I eat steak occasionaly, when we go to a steahouse and I will have the occasional glass of wine with a nice dinner.  But, for the most part…I stick to chicken, turkey and fish.  I will not lie, it totally sucks the first few months, especially when you are used to a bar food diet.  However, those cravings will subside and you will beging to appreciate healthy food for what it is…noursishment and energy.  I also have found that the best option for eating out is to just order a plain spinnach salad and add chicken or blackened fish/shrimp).  I use balsamic vinegar for my dressing, and use the fork dip method.

If you are going to be going out to a really nice dinner, order the smallest steak portion availabe and ask for sauces to be left off or on the side.  I only order vegetables if I know that they are not drenched in butter and oil.

Here are my top 10 tips for losing weight:

  1. Start the process in the off season and use a bod pod (it is not that expensive).
  2. Count calories
  3. Eat the most nutrition for your caloric buck – you can eat a ton more that way!
  4. Know your baseline numbers so that you have a clear starting point
  5. Stay consistent.
  6. Eat one-two pieces of dark chocolate every day.  Chocolate is good for the soul!
  7. Eliminate carbs at night when you are in the weight loss phase.  Don’t cut them from your diet, but time them so that you are eating them when you need them.
  8. Go to bed slightly hungry while you are trying to lose weight. 
  9. Strenth Train
  10. Eliminate/reduce processed white flour foods and corn syrup.

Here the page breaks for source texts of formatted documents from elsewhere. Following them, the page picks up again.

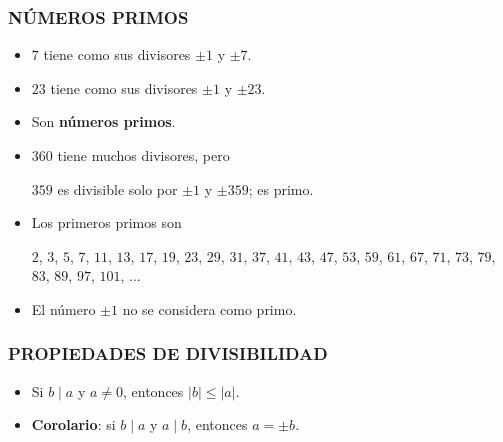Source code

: \begin{frame}
  \frametitle{NÚMEROS PRIMOS}

  \begin{itemize}
  \item<2-> $7$ tiene como sus divisores $\pm 1$ y $\pm 7$.

  \item<3-> $23$ tiene como sus divisores $\pm 1$ y $\pm 23$.

  \item<4-> Son \textbf{números primos}.

  \item<5-> $360$ tiene muchos divisores, pero

    $359$ es divisible solo por $\pm 1$ y $\pm 359$; es primo.

  \item<6-> Los primeros primos son

    $2$, $3$, $5$, $7$, $11$, $13$, $17$, $19$, $23$, $29$, $31$, $37$, $41$,
    $43$, $47$, $53$, $59$, $61$, $67$, $71$, $73$, $79$, $83$, $89$, $97$,
    $101$, $\ldots$

  \item<7-> El número $\pm 1$ no se considera como primo.
  \end{itemize}
\end{frame}

\begin{frame}
  \frametitle{PROPIEDADES DE DIVISIBILIDAD}

  \begin{itemize}
  \item<2-> Si $b \mid a$ y $a \ne 0$, entonces $|b| \le |a|$.


  \item<4-> \textbf{Corolario}: si $b \mid a$ y $a \mid b$, entonces
    $a = \pm b$.

  \end{itemize}
\end{frame}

Great nutrition is a fluid process.  You can always learn more, and you can always eat better.  You will learn as you go!  I finally, afer a 10 year addiction, just gave up diet soda and artificial sweetner.  I am not very far along (day 5 to be exact), but it is a huge step in the right direction. 

Have faith in yourself. If I can do it, I know you can!!!!!!